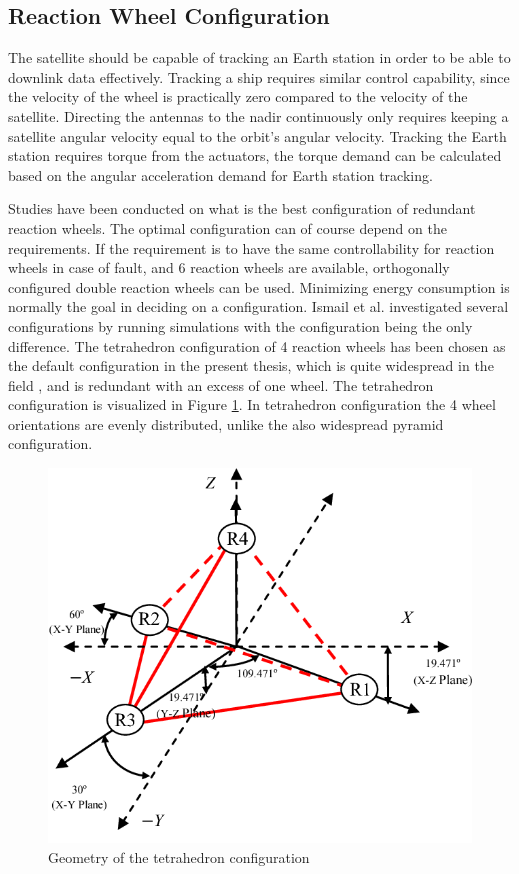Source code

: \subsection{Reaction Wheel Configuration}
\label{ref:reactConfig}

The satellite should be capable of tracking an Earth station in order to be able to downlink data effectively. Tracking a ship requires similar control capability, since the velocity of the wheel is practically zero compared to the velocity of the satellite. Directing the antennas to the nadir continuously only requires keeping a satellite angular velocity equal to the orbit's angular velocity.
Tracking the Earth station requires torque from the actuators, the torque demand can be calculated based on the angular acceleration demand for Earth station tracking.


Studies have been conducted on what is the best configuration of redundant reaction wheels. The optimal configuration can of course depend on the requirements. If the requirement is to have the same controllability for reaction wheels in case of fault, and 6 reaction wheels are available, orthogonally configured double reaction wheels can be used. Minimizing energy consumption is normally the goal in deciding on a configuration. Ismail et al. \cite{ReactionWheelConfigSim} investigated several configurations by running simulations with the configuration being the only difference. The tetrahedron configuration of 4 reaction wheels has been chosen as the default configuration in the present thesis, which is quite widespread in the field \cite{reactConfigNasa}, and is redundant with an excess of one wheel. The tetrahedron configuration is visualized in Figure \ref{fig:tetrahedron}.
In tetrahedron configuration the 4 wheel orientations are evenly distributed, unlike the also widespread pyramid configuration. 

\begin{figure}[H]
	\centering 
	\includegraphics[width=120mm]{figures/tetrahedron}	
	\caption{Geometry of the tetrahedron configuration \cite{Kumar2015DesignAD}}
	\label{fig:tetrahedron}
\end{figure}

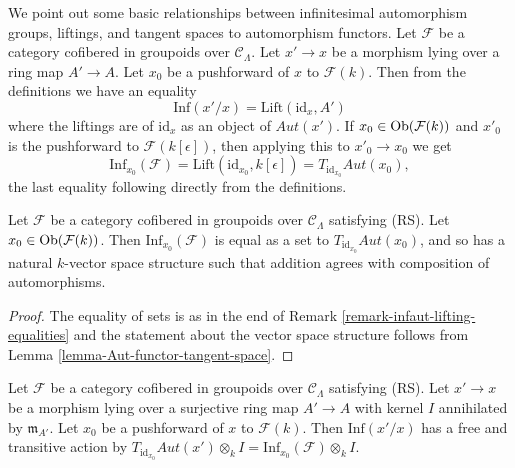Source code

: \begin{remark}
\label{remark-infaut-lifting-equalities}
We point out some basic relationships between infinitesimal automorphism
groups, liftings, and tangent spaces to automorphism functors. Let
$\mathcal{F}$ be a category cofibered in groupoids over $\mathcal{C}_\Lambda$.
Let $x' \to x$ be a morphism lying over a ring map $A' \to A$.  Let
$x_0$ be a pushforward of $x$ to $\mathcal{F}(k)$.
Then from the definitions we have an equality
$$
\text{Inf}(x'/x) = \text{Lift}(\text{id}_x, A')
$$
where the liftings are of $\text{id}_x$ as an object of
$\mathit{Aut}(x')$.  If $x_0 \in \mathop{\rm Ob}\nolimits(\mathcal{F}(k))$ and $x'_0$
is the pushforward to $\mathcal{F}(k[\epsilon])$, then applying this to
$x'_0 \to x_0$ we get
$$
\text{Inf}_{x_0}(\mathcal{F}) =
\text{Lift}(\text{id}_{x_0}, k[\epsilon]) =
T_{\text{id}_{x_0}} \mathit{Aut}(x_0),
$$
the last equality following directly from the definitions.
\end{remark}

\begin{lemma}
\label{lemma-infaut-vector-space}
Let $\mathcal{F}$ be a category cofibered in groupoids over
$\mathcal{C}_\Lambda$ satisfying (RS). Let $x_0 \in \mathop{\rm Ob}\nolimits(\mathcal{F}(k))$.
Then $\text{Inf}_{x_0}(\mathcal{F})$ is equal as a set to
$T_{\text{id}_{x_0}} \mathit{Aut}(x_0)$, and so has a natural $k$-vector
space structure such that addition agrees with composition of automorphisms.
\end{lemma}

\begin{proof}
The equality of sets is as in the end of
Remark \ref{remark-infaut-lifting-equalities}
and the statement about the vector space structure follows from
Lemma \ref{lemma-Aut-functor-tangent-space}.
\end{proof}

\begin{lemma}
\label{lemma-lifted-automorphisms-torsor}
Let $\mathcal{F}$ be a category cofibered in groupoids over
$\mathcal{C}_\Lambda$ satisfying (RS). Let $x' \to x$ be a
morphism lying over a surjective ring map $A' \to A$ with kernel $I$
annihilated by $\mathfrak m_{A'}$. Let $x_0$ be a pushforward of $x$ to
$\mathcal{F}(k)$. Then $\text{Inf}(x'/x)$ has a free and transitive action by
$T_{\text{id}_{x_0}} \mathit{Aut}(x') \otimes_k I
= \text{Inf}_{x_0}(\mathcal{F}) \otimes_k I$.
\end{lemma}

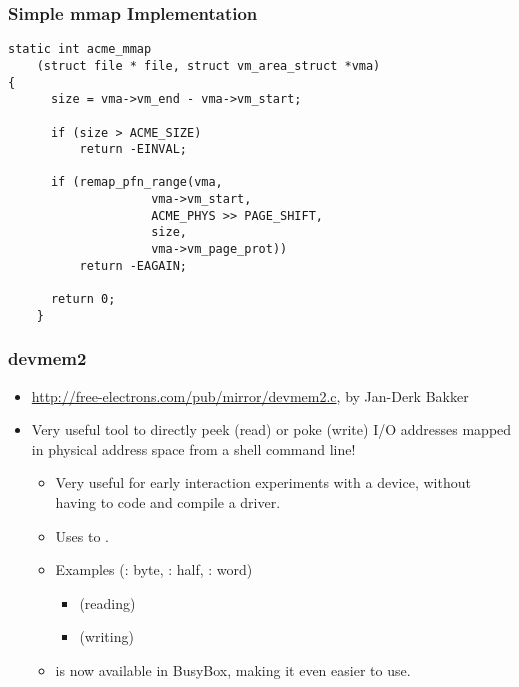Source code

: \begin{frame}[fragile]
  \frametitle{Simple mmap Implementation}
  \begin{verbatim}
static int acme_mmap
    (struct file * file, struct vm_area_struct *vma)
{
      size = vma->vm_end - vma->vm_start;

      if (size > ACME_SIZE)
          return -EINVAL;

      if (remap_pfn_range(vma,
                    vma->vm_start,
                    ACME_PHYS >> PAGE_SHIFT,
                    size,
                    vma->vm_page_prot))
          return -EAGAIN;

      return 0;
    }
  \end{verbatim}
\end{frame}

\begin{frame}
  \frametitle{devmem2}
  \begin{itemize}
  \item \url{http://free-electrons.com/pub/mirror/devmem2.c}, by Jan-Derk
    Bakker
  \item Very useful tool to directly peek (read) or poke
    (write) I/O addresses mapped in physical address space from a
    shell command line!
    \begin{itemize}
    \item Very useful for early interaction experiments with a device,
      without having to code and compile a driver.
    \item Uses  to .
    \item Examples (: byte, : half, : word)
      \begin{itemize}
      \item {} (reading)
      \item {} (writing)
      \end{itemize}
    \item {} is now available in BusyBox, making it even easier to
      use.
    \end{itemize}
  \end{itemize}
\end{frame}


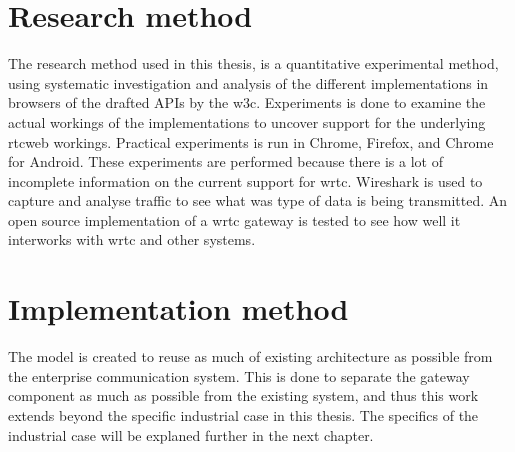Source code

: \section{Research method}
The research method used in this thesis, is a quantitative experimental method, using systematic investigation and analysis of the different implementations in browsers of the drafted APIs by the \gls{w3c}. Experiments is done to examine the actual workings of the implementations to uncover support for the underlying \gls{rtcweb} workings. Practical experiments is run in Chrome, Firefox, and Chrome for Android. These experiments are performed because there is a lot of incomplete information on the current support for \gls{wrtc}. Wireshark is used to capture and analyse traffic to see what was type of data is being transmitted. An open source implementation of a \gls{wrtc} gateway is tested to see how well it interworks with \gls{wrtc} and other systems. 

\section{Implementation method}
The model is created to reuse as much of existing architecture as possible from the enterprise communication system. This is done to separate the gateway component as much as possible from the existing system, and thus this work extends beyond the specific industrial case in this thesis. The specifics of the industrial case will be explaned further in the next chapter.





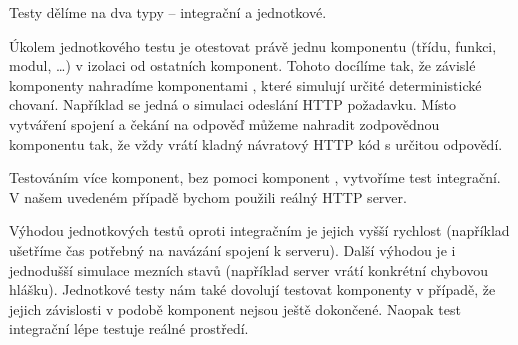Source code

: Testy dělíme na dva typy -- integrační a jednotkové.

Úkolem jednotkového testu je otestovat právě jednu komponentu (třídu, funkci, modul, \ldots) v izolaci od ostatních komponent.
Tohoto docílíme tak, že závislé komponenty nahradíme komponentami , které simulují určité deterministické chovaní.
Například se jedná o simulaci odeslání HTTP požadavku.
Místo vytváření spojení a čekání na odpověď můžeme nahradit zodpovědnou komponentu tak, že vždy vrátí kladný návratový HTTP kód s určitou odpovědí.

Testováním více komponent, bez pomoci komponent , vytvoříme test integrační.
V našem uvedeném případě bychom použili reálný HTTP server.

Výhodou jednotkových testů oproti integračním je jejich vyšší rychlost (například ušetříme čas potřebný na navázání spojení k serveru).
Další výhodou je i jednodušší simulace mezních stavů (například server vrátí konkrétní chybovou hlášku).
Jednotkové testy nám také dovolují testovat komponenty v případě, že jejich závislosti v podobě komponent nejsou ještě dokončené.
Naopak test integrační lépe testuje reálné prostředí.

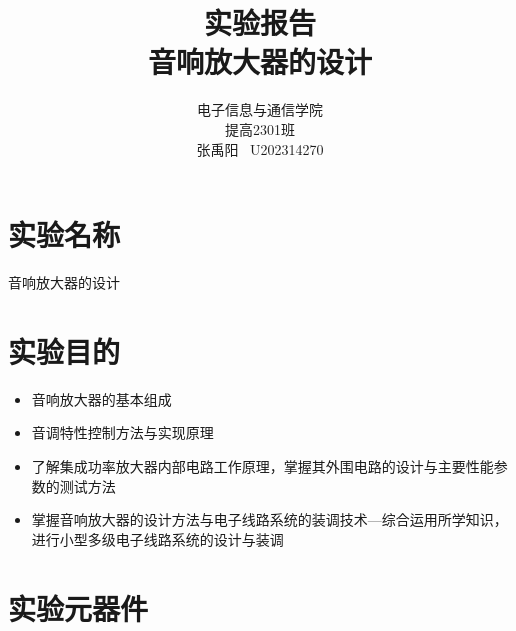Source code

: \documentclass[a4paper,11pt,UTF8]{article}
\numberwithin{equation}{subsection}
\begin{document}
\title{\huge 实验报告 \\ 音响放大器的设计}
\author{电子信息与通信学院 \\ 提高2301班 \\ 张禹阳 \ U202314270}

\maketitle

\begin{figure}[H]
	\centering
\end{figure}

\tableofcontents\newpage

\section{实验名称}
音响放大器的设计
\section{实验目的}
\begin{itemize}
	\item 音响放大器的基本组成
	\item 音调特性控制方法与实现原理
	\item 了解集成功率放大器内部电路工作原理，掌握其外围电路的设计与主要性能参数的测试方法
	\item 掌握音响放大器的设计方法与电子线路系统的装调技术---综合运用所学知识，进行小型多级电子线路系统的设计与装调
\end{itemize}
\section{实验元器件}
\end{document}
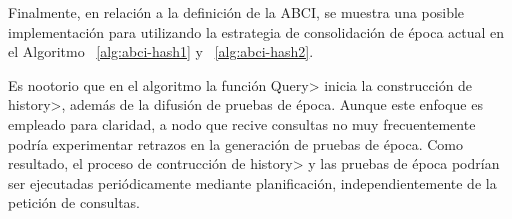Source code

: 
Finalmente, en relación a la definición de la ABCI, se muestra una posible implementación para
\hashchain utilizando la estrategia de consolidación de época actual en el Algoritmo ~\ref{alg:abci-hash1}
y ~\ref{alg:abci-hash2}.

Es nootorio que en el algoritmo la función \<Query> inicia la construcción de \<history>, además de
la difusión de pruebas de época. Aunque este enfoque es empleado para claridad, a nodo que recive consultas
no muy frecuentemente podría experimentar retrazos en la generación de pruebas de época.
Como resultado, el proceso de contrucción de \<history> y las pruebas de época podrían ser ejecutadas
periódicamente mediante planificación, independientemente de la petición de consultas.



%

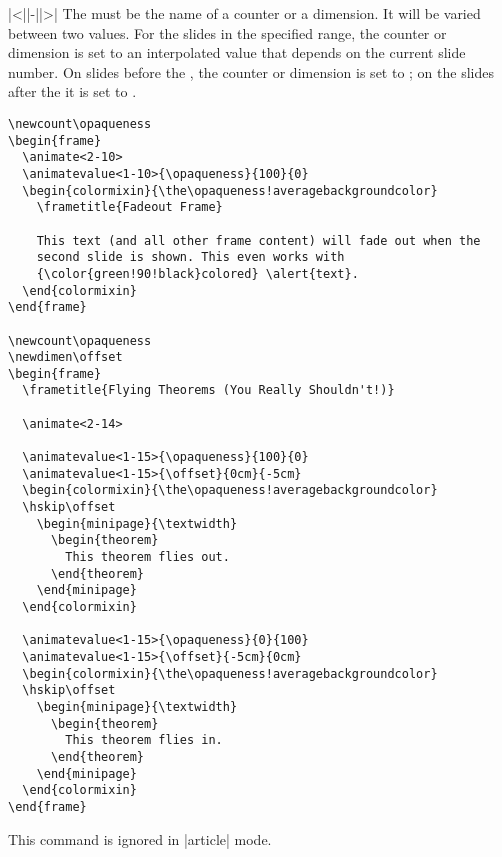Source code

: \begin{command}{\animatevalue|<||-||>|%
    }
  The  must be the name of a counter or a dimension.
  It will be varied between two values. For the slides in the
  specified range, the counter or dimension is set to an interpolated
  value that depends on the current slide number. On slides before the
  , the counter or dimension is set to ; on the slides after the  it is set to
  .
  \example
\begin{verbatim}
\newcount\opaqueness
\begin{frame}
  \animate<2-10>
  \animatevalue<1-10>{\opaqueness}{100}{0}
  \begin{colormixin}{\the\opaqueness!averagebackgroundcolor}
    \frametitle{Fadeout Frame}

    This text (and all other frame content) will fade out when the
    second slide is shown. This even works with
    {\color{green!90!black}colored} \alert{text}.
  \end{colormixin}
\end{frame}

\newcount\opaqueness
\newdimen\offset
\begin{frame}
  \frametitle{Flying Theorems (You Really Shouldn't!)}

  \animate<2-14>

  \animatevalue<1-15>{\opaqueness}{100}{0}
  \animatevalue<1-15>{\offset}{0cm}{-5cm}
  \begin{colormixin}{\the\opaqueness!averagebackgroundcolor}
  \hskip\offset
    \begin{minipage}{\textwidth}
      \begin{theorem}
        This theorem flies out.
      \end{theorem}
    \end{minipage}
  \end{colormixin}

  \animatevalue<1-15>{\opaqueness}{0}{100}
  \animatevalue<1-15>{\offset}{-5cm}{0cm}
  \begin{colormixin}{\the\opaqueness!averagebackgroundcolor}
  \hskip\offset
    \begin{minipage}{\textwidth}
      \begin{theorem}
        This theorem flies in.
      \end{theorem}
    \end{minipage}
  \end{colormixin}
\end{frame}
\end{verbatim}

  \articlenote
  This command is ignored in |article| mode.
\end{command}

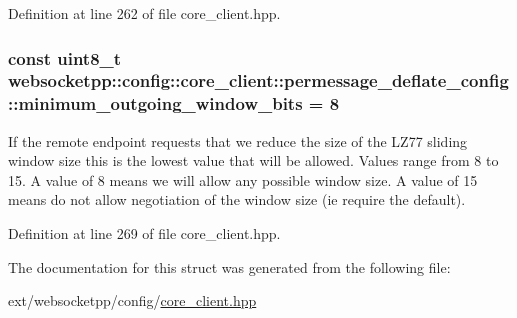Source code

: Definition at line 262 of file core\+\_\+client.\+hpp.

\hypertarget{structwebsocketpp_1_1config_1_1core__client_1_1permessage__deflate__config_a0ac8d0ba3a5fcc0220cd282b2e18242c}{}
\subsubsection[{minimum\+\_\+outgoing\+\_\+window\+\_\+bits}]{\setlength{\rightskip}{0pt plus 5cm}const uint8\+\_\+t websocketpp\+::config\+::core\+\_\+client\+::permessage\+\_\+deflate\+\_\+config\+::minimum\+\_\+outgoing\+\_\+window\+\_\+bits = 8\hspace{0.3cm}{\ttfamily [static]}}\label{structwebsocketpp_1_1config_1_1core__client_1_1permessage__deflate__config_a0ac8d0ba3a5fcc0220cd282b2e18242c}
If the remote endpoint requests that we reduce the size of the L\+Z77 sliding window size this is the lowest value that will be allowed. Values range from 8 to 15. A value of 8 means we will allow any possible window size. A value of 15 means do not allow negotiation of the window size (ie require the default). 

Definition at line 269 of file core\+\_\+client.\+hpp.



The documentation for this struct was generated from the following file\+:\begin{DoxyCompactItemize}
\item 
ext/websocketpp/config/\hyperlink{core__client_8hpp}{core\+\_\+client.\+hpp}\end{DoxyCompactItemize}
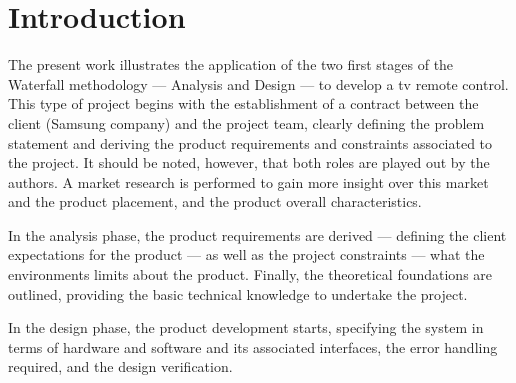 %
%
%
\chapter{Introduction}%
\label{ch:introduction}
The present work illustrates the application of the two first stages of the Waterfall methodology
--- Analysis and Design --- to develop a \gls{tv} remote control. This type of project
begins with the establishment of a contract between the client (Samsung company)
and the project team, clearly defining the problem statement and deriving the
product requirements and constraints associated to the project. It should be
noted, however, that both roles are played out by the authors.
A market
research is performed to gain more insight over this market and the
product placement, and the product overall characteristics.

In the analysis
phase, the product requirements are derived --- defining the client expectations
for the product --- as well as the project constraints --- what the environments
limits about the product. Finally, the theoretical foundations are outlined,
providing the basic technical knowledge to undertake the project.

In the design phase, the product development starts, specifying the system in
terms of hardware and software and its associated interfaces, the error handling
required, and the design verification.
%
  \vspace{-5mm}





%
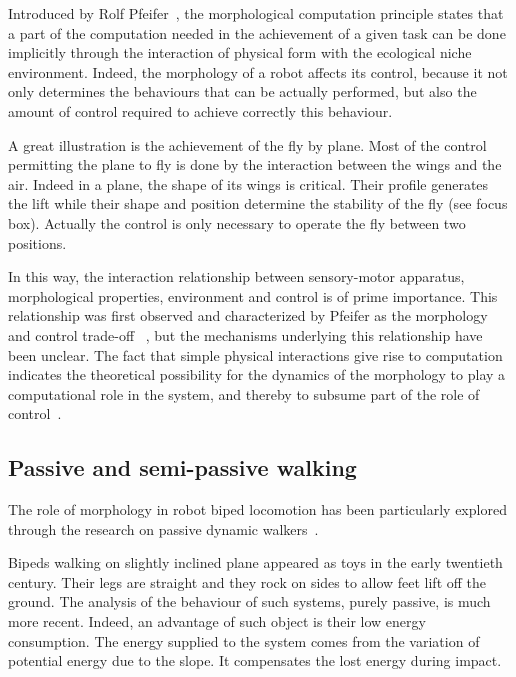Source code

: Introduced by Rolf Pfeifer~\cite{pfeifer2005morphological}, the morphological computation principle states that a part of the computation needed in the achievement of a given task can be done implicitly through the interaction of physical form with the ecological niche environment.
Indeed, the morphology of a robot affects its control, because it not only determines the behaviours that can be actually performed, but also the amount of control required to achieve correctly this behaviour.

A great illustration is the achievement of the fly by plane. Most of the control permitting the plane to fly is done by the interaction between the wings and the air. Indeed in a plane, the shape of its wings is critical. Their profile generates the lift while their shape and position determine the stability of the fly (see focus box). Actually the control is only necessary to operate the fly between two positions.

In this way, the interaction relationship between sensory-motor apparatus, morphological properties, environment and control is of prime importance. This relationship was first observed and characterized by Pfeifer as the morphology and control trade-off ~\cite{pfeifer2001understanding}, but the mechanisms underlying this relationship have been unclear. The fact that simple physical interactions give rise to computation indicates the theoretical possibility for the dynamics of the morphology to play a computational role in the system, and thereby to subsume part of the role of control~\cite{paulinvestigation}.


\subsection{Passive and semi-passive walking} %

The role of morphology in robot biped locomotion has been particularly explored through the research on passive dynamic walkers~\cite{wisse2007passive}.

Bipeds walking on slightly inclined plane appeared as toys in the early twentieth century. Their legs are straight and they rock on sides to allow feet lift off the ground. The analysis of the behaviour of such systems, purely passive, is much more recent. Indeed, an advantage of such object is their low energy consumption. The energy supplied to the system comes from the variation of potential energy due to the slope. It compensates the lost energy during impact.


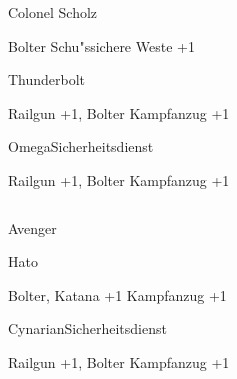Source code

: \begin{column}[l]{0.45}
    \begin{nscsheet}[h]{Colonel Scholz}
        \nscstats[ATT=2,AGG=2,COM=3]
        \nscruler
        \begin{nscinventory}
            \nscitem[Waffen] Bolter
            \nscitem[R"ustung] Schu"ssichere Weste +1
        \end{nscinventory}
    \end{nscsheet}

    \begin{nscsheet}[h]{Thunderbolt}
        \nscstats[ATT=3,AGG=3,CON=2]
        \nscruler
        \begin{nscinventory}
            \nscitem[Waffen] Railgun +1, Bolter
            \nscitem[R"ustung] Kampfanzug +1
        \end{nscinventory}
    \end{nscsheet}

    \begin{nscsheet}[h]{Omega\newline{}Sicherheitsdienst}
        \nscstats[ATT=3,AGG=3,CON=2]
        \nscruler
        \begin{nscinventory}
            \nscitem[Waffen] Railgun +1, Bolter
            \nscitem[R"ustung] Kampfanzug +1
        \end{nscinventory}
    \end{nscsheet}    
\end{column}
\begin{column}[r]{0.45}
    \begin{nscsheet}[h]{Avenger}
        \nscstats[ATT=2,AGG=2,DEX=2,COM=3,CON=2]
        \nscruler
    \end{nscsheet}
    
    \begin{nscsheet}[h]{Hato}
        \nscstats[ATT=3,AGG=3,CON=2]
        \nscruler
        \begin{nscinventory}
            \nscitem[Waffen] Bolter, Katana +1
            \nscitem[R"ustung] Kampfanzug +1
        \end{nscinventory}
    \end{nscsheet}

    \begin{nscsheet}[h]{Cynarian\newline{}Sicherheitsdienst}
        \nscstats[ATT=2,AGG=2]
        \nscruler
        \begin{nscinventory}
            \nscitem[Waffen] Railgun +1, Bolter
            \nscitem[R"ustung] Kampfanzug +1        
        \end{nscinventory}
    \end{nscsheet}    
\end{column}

——————

The problem: Please work out how many lines in the material contain the word "nolimits" and state only that number.

Written answer: 2